Why do women say chocolate trumps sex?
Ask most people what they lust after and the likely answer is chocolate. Ravishing a candy bar or a cup of hot cocoa, chocoholics claim to have chocasms. Chocolate lust is so intense that informal surveys in Europe and the United States report that about half their female participants prefer chocolate to sex.
One good explanation for this is that chocolate consumption is so often compared to sexual consummation, or a precursor thereof. But here’s the rub: there’s no proof that chocolate will lift the libido. If it has any amorous properties, they’re limited and vary from person to person. As detailed in BLONDES, chocolate contains neurotransmitters that might have a minor effect on the brain, but the scant amount in chocolate is rapidly metabolized. Chocolate is also a minor stimulant due to a caffeine-like property, and it contains the anti-clotting agent flavanol.

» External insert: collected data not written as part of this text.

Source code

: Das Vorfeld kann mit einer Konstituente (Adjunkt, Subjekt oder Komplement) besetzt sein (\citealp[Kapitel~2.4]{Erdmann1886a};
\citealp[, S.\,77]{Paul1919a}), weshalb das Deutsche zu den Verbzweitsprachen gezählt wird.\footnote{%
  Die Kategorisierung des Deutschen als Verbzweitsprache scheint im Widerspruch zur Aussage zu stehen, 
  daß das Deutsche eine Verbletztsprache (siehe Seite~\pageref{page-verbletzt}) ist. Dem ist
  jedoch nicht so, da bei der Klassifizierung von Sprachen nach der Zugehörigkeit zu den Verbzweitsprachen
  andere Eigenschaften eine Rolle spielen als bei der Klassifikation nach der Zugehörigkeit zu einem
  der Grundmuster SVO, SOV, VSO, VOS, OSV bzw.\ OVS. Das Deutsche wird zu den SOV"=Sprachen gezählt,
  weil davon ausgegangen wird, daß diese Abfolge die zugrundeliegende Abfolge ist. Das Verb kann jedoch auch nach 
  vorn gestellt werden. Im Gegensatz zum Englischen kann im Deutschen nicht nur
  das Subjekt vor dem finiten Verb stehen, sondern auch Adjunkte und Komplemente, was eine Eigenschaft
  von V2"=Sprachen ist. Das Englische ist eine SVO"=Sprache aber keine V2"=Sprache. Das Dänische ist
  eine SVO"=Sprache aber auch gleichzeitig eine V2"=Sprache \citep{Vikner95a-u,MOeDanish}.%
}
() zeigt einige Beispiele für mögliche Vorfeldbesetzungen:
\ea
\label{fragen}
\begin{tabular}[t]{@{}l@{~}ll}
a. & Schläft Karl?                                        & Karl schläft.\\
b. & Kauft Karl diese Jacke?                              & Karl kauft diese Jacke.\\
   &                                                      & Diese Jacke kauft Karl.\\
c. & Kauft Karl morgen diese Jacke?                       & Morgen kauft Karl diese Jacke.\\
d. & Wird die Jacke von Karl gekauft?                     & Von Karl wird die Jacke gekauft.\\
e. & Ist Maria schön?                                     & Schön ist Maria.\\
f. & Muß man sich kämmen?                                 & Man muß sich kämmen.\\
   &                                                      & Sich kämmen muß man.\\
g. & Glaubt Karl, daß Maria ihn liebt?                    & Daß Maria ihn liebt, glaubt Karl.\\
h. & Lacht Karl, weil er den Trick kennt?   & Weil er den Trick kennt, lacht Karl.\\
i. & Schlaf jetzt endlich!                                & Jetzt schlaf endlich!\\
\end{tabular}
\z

Yes, it may be good for your heart, but researchers found no difference in sexual arousal between women who eat three servings of daily and none at all.
So why do many women say they’d rather unwrap a candy bar than roll in the sheets? Chocolate never disappoints is a glib answer, but there is something to be said for reliable pick-me-ups. The addition of sugar and fat in chocolate bars can raise your serotonin and dopamine levels, which lift your mood and energy levels. The stuff hits the reward-and-addiction circuits of the brain in the way that sex and other rewarding experiences do.
But why are there more female than male chocoholics? One theory is that serotonin levels are low in premenstrual women, and chocolate is a sweet way to perk ourselves up. (In fact, women’s desire for chocolate does seem to follow menstrual patterns.) But if that were so, wouldn’t any carbohydrate do — why crave chocolate and not candy canes? The answer could be that chocolate is unique. It has an unrivaled texture, aroma, and mouth-feel. It’s silken, sinful, and indulgent. Aided and abetted by (the serotonin-enhancing) milk and butter, it’s also a tactile marvel — it literally melts to your touch. It’s rich, complex, and sensual.
Perhaps the proper question is not how chocolate compares to sex. Ask instead how your lovers could be more like chocolate.